In that scenario, the probability analysis changes drastically because the chambers are no longer reset to a uniform random position each time. The bullet might be in a certain position, and each pull moves the cylinder to the next chamber. We then have to reason about the random initial alignment of the cylinder and how it shifts with each shot. The independence is lost because each shot’s outcome depends on whether the bullet has already been fired and on how the cylinder advances. A completely different approach, typically enumerating all initial bullet placements, is needed.
Potential Follow-up Question 2
What if there are two bullets in the cylinder instead of one?
With two bullets loaded and the cylinder re-spun each time, the probability that the revolver fires on a single pull becomes 2/6 = 1/3. The survival probability of any single pull becomes 2/3. Then we would set up a similar geometric sum approach. For A, you would have:
1/3 * sum_{k=0 to infinity} (2/3)^(3k)
and similarly for B and C but with the appropriate powers of 2/3 factored in for each to reflect surviving the shots before them in each cycle.
Potential Follow-up Question 3
Why are these events (A_{1+3k}, B_{2+3k}, and C_{3+3k}) mutually exclusive?
They are mutually exclusive because exactly one shot can be the first deadly shot. If the first deadly shot occurs on the 4th trigger pull, it cannot simultaneously occur on the 1st or 2nd or 3rd pull. Thus, for instance, A_{1} means the first shot was deadly and that excludes all other events from happening for that round. A_{4} means the first shot was safe, the second was safe, the third was safe, and the fourth was deadly, which excludes the scenario that it was deadly at the 1st, 2nd, or 3rd shot, etc.
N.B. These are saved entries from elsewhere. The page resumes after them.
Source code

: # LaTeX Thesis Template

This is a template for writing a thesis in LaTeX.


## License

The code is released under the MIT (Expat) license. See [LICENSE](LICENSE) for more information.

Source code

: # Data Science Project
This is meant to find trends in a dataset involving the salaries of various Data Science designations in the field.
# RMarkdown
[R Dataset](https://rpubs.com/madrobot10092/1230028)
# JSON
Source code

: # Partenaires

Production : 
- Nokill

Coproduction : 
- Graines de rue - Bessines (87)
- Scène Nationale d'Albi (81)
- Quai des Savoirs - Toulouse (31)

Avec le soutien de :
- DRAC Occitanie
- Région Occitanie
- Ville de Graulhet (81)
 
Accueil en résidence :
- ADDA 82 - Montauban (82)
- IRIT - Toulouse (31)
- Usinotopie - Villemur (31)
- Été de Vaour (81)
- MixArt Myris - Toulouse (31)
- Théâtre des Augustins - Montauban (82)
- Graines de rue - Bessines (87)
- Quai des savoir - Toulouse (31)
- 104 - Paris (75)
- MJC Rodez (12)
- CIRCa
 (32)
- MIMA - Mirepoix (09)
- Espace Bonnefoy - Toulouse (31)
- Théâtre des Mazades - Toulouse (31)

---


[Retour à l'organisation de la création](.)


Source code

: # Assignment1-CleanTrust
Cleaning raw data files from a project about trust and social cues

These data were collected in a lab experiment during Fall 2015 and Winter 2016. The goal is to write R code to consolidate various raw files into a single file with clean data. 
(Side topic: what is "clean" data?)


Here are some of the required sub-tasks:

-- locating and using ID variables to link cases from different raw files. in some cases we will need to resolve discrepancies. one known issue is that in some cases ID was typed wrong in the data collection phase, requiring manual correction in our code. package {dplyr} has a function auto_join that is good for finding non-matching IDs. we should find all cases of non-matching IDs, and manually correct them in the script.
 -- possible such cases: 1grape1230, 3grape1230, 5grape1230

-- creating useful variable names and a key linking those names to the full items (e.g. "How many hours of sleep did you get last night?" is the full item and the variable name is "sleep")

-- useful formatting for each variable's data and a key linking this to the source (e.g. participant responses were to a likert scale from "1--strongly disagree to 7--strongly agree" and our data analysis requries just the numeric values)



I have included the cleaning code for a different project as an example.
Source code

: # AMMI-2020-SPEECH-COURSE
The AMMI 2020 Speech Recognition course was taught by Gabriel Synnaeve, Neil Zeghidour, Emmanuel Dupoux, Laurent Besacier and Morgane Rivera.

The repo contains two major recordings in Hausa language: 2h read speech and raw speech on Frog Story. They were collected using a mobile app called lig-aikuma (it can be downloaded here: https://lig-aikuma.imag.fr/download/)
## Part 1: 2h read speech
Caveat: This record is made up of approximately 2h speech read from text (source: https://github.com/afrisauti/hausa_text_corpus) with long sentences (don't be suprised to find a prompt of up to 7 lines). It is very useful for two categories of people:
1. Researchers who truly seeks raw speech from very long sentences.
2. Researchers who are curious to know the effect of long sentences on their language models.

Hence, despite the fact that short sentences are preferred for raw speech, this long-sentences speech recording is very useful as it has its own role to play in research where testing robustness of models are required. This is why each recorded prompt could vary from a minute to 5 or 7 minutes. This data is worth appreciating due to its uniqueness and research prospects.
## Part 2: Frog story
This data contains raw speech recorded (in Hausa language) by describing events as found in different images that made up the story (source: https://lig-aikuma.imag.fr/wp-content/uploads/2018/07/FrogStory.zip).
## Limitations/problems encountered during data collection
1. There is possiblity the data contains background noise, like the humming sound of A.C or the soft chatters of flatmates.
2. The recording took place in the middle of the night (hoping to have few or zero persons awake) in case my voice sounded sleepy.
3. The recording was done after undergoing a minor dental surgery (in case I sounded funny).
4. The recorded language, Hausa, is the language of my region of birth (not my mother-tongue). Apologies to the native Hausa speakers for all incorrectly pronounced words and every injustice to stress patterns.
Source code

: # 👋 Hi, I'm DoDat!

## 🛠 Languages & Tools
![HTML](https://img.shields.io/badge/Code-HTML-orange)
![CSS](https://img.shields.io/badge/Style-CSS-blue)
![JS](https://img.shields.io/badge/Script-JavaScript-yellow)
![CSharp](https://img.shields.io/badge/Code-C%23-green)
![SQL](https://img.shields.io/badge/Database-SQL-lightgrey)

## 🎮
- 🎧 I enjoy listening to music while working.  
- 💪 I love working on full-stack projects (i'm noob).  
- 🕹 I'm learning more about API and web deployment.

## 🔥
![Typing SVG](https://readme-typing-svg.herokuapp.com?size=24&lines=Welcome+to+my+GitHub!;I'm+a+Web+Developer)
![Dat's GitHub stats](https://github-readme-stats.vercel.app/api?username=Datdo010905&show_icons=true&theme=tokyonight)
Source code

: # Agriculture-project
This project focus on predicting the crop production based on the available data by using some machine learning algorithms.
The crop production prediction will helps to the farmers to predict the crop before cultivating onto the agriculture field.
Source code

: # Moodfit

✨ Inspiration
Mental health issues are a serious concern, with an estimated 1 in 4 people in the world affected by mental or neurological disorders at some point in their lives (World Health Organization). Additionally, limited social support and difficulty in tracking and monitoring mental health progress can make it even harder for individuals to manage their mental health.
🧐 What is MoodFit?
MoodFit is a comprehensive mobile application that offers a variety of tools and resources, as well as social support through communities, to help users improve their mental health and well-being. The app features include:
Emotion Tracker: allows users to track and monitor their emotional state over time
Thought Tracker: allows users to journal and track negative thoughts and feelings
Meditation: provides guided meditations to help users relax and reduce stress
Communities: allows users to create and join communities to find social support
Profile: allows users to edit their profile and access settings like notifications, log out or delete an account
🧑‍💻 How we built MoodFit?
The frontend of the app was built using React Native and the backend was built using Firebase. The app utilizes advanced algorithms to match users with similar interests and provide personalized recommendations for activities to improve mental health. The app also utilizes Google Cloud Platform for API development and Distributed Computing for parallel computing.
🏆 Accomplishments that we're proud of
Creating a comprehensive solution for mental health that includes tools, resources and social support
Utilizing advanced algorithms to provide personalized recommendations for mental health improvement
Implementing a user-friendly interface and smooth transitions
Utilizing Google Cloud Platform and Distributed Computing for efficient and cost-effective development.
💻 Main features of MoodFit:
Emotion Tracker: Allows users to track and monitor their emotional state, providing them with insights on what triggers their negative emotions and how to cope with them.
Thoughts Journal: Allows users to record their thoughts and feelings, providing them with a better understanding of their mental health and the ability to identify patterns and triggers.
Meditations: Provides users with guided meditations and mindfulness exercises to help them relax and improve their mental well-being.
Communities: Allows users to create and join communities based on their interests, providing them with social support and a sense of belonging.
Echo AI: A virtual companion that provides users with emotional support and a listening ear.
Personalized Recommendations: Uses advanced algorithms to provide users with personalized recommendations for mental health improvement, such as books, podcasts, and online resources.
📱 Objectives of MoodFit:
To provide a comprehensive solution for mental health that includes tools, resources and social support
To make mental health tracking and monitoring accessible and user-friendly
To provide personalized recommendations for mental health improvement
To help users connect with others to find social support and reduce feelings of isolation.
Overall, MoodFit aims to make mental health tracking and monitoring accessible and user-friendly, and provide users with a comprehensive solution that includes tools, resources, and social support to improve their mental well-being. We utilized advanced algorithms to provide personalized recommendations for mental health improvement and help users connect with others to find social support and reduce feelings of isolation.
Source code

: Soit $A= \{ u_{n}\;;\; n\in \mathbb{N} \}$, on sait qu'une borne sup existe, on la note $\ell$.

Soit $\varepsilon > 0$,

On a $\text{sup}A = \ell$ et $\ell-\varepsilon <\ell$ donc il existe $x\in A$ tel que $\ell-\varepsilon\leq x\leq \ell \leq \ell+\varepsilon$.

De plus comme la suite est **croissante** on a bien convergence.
Hence each event occurs in disjoint circumstances, allowing us to sum their probabilities directly.
Below are additional follow-up questions
What if the number of desperados changes?
If there were only two desperados, say A and B, then the turns would cycle A, B, A, B, …, and we would look at each shot’s index mod 2. Desperado A would shoot first (shot index 1), then B would get shot index 2, and so on. Formally, you would again sum geometric series but with a “period” of length 2 instead of 3. Specifically, for A, you would consider i = 1 + 2k, and for B, i = 2 + 2k. Each term’s probability would be (5/6)^(i-1) * (1/6), and you would sum over k = 0, 1, 2, … . The resulting probabilities would still sum to 1 because exactly one of A or B must eventually fire the deadly shot.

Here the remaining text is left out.